Indie rock trio Hello June have been knocking around West Virginia for some time now, but after an NPR-boosted release from the upcoming album, they should be singing in everyone’s ears by now. Their debut LP Spruce called to mind the 90s-era atmospheric pop of indie rock star, Juliana Hatfield, with a heavy, rock n roll impulse. Their latest track, “Mars,” is more narrative and more singular, a testament to guitarist and vocalist Sarah Rudy’s growing confidence in her considerable talent. We are beyond excited that Rudy took time out of her busy schedule to discuss taking on lead guitar for the new album, the Charleston, West Virginia, music scene, and the folks that inspire her.
Tell me about the music you make.
We’re sometimes not great at describing our own sound, but the terms “shimmery,” “indie rock,” and “90’s vibes” do get thrown our way. These days we are a three-piece band at our core, though we’ve played in several different configurations over the years, and always feel comfortable performing our songs on any scale whether intimate or writ-large. We just try to find the appropriate feel for whatever setting we happen to be in. Evolving towards more of a true three-piece sound has allowed us to become increasingly spontaneous and fluid, which we think is evident on our upcoming album.
And your latest release?
“Mars” was created out of a different process and mindset than our EP, Spruce. When I wrote Spruce, I was still of the mindset that I needed to save room for another guitarist to come in and fill space. I think my experience as a female musician cannot be a novel one – the men around me asserted that they were the real guitar players and me, with no formal training, believed that, for a really long time. I’ve finally realized that I’m fully capable of writing a “complete” song and I’m no less a player than anyone else. “Mars,” and the other songs that you’ll hear on our upcoming album all come from that mindset and are written in a three-piece configuration. Whit and I work really well with each other on creating a space within the song that we enjoy playing, and Bud Carroll, who produced and played bass on the record was able to really back what feel we were looking for.
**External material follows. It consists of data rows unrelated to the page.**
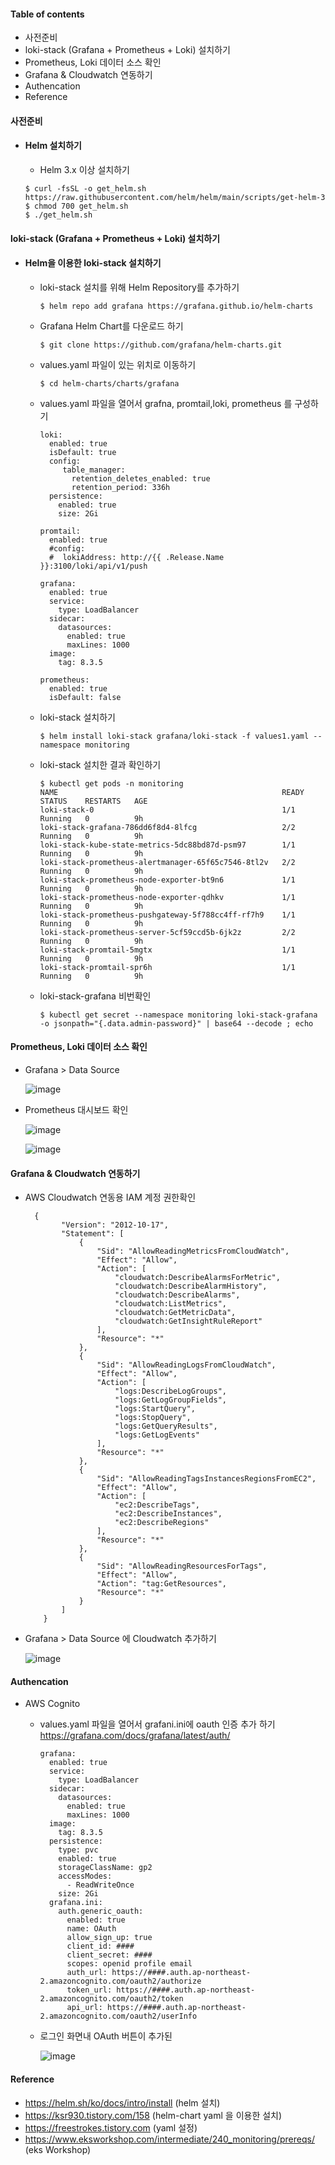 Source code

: #### Table of contents
  - 사전준비
  - loki-stack (Grafana + Prometheus + Loki) 설치하기
  - Prometheus, Loki 데이터 소스 확인
  - Grafana & Cloudwatch 연동하기
  - Authencation
  - Reference
#### 사전준비
  - #### Helm 설치하기
    - Helm 3.x 이상 설치하기
    ```
    $ curl -fsSL -o get_helm.sh https://raw.githubusercontent.com/helm/helm/main/scripts/get-helm-3
    $ chmod 700 get_helm.sh
    $ ./get_helm.sh
    ```
#### loki-stack (Grafana + Prometheus + Loki) 설치하기
  - #### Helm을 이용한 loki-stack 설치하기  
    - loki-stack 설치를 위해 Helm Repository를 추가하기
      ```
      $ helm repo add grafana https://grafana.github.io/helm-charts
      ```
    - Grafana Helm Chart를 다운로드 하기
      ```
      $ git clone https://github.com/grafana/helm-charts.git
      ```
    - values.yaml 파일이 있는 위치로 이동하기
      ```
      $ cd helm-charts/charts/grafana
      ```
    - values.yaml 파일을 열어서 grafna, promtail,loki, prometheus 를 구성하기
      ```
      loki:
        enabled: true
        isDefault: true
        config:
           table_manager:
             retention_deletes_enabled: true
             retention_period: 336h
        persistence:
          enabled: true
          size: 2Gi

      promtail:
        enabled: true
        #config:
        #  lokiAddress: http://{{ .Release.Name }}:3100/loki/api/v1/push

      grafana:
        enabled: true
        service:
          type: LoadBalancer
        sidecar:
          datasources:
            enabled: true
            maxLines: 1000
        image:
          tag: 8.3.5

      prometheus:
        enabled: true
        isDefault: false
      ```
    - loki-stack 설치하기
      ```
      $ helm install loki-stack grafana/loki-stack -f values1.yaml --namespace monitoring
      ```
    - loki-stack 설치한 결과 확인하기
      ```
      $ kubectl get pods -n monitoring
      NAME                                                  READY   STATUS    RESTARTS   AGE
      loki-stack-0                                          1/1     Running   0          9h
      loki-stack-grafana-786dd6f8d4-8lfcg                   2/2     Running   0          9h
      loki-stack-kube-state-metrics-5dc88bd87d-psm97        1/1     Running   0          9h
      loki-stack-prometheus-alertmanager-65f65c7546-8tl2v   2/2     Running   0          9h
      loki-stack-prometheus-node-exporter-bt9n6             1/1     Running   0          9h
      loki-stack-prometheus-node-exporter-qdhkv             1/1     Running   0          9h
      loki-stack-prometheus-pushgateway-5f788cc4ff-rf7h9    1/1     Running   0          9h
      loki-stack-prometheus-server-5cf59ccd5b-6jk2z         2/2     Running   0          9h
      loki-stack-promtail-5mgtx                             1/1     Running   0          9h
      loki-stack-promtail-spr6h                             1/1     Running   0          9h
      ```
    - loki-stack-grafana 비번확인
      ```
      $ kubectl get secret --namespace monitoring loki-stack-grafana -o jsonpath="{.data.admin-password}" | base64 --decode ; echo
      ```
#### Prometheus, Loki 데이터 소스 확인
  - Grafana > Data Source 
  
    ![image](https://user-images.githubusercontent.com/80744273/165870105-de446d22-a7bd-4d2a-84b9-36b8f58a247a.png)  
  
  - Prometheus 대시보드 확인

    ![image](https://user-images.githubusercontent.com/80744273/165870177-f965f430-aeb6-438a-a611-7a37d1509fda.png) 

    ![image](https://user-images.githubusercontent.com/80744273/165870351-09a3c65c-cc5f-4999-b905-4d20570c5f3e.png)

#### Grafana & Cloudwatch 연동하기
  - AWS Cloudwatch 연동용 IAM 계정 권한확인
    ```
      {
            "Version": "2012-10-17",
            "Statement": [
                {
                    "Sid": "AllowReadingMetricsFromCloudWatch",
                    "Effect": "Allow",
                    "Action": [
                        "cloudwatch:DescribeAlarmsForMetric",
                        "cloudwatch:DescribeAlarmHistory",
                        "cloudwatch:DescribeAlarms",
                        "cloudwatch:ListMetrics",
                        "cloudwatch:GetMetricData",
                        "cloudwatch:GetInsightRuleReport"
                    ],
                    "Resource": "*"
                },
                {
                    "Sid": "AllowReadingLogsFromCloudWatch",
                    "Effect": "Allow",
                    "Action": [
                        "logs:DescribeLogGroups",
                        "logs:GetLogGroupFields",
                        "logs:StartQuery",
                        "logs:StopQuery",
                        "logs:GetQueryResults",
                        "logs:GetLogEvents"
                    ],
                    "Resource": "*"
                },
                {
                    "Sid": "AllowReadingTagsInstancesRegionsFromEC2",
                    "Effect": "Allow",
                    "Action": [
                        "ec2:DescribeTags",
                        "ec2:DescribeInstances",
                        "ec2:DescribeRegions"
                    ],
                    "Resource": "*"
                },
                {
                    "Sid": "AllowReadingResourcesForTags",
                    "Effect": "Allow",
                    "Action": "tag:GetResources",
                    "Resource": "*"
                }
            ]
        }

    ```
  - Grafana > Data Source 에 Cloudwatch 추가하기
  
    ![image](https://user-images.githubusercontent.com/80744273/165870808-0eeca079-fd87-49c0-9fd9-72c467d4d559.png)

#### Authencation
  - AWS Cognito 
    - values.yaml 파일을 열어서 grafani.ini에 oauth 인증 추가 하기 
      https://grafana.com/docs/grafana/latest/auth/
      ```
      grafana:
        enabled: true
        service:
          type: LoadBalancer
        sidecar:
          datasources:
            enabled: true
            maxLines: 1000
        image:
          tag: 8.3.5
        persistence: 
          type: pvc
          enabled: true
          storageClassName: gp2
          accessModes:
            - ReadWriteOnce
          size: 2Gi
        grafana.ini:
          auth.generic_oauth:
            enabled: true
            name: OAuth
            allow_sign_up: true
            client_id: ####
            client_secret: ####
            scopes: openid profile email
            auth_url: https://####.auth.ap-northeast-2.amazoncognito.com/oauth2/authorize
            token_url: https://####.auth.ap-northeast-2.amazoncognito.com/oauth2/token
            api_url: https://####.auth.ap-northeast-2.amazoncognito.com/oauth2/userInfo    
      ```
    - 로그인 화면내 OAuth 버튼이 추가된 
      
      ![image](https://user-images.githubusercontent.com/80744273/165882048-a1f31733-8d46-4535-a418-a1d81032d3e1.png)

  
#### Reference
  - https://helm.sh/ko/docs/intro/install (helm 설치)
  - https://ksr930.tistory.com/158 (helm-chart yaml 을 이용한 설치)
  - https://freestrokes.tistory.com (yaml 설정)
  - https://www.eksworkshop.com/intermediate/240_monitoring/prereqs/  (eks Workshop)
How does your local music scene support you?
While we don’t live in Charleston, we consider Charleston, West Virginia, to be our best local support. This houses our favorite local station WTSQ 88.1, where we feel extremely grateful for how frequently they spin us. Honestly, for a while, I was afraid Charleston would become sick of us for how often they were playing Spruce (ha).
We also feel very fortunate to be very close with Mountain Stage, also in Charleston, West Virginia (which is closely associated with NPR music and West Virginia Public Radio). They nominated us for NPR’s 2018 Slingshot artist, and from that, we’ve been able to experience some really cool opportunities. The day that “Mars” released, not only did NPR premiere the song, NPR Music actually featured us for a whole day on their Instagram account story. That put us in front of eyes and ears that we weren’t able to reach with our own powers, and we are very grateful for that.
Who inspires you?
Well, it sounds strange, because there are so many badass women in music right now, but two southern women who I find inspiring are both named Valerie June. When I was learning to play guitar, my grandfather and I would play Carter family songs the most (amongst old hymns and other older country songs). “Valerie” June Carter Cash, in my opinion, June didn’t get enough credit for what she gave to country music. Actually, Hence, the “June” in Hello June.
A few years ago, I discovered Valerie June, who has Tennessee roots. I appreciate how much she feels within the space she creates for her songs and how exploratory and free she seems to allow herself to be. The beauty that she exudes is timeless to me, and was from the first minute that I hear her record, Pushin’ Against a Stone.